ABOUT THIS EXERCISE -
Pictures aside, restate the records below exactly as written.

WORKING DATA -
○ ○ ○

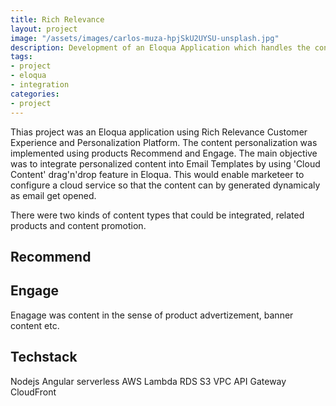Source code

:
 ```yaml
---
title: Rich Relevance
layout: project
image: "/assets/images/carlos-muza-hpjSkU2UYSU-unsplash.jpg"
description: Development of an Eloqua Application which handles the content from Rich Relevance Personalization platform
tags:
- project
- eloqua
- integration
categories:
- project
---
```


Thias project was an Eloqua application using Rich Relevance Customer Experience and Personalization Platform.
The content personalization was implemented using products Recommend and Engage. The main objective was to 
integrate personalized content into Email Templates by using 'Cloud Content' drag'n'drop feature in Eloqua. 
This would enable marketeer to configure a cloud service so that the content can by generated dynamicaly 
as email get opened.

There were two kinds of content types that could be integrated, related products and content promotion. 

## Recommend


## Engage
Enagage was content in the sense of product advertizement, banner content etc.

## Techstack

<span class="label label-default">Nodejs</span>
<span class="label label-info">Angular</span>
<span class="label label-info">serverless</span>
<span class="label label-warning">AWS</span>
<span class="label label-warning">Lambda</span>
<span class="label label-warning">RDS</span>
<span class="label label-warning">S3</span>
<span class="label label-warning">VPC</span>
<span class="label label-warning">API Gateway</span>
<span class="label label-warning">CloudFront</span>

○ ○ ○

OUTPUT -
Source code

:
 ```yaml
---
title: Rich Relevance
layout: project
image: "/assets/images/carlos-muza-hpjSkU2UYSU-unsplash.jpg"
description: Development of an Eloqua Application which handles the content from Rich Relevance Personalization platform
tags:
- project
- eloqua
- integration
categories:
- project
---
```


Thias project was an Eloqua application using Rich Relevance Customer Experience and Personalization Platform.
The content personalization was implemented using products Recommend and Engage. The main objective was to 
integrate personalized content into Email Templates by using 'Cloud Content' drag'n'drop feature in Eloqua. 
This would enable marketeer to configure a cloud service so that the content can by generated dynamicaly 
as email get opened.

There were two kinds of content types that could be integrated, related products and content promotion. 

## Recommend


## Engage
Enagage was content in the sense of product advertizement, banner content etc.

## Techstack

<span class="label label-default">Nodejs</span>
<span class="label label-info">Angular</span>
<span class="label label-info">serverless</span>
<span class="label label-warning">AWS</span>
<span class="label label-warning">Lambda</span>
<span class="label label-warning">RDS</span>
<span class="label label-warning">S3</span>
<span class="label label-warning">VPC</span>
<span class="label label-warning">API Gateway</span>
<span class="label label-warning">CloudFront</span>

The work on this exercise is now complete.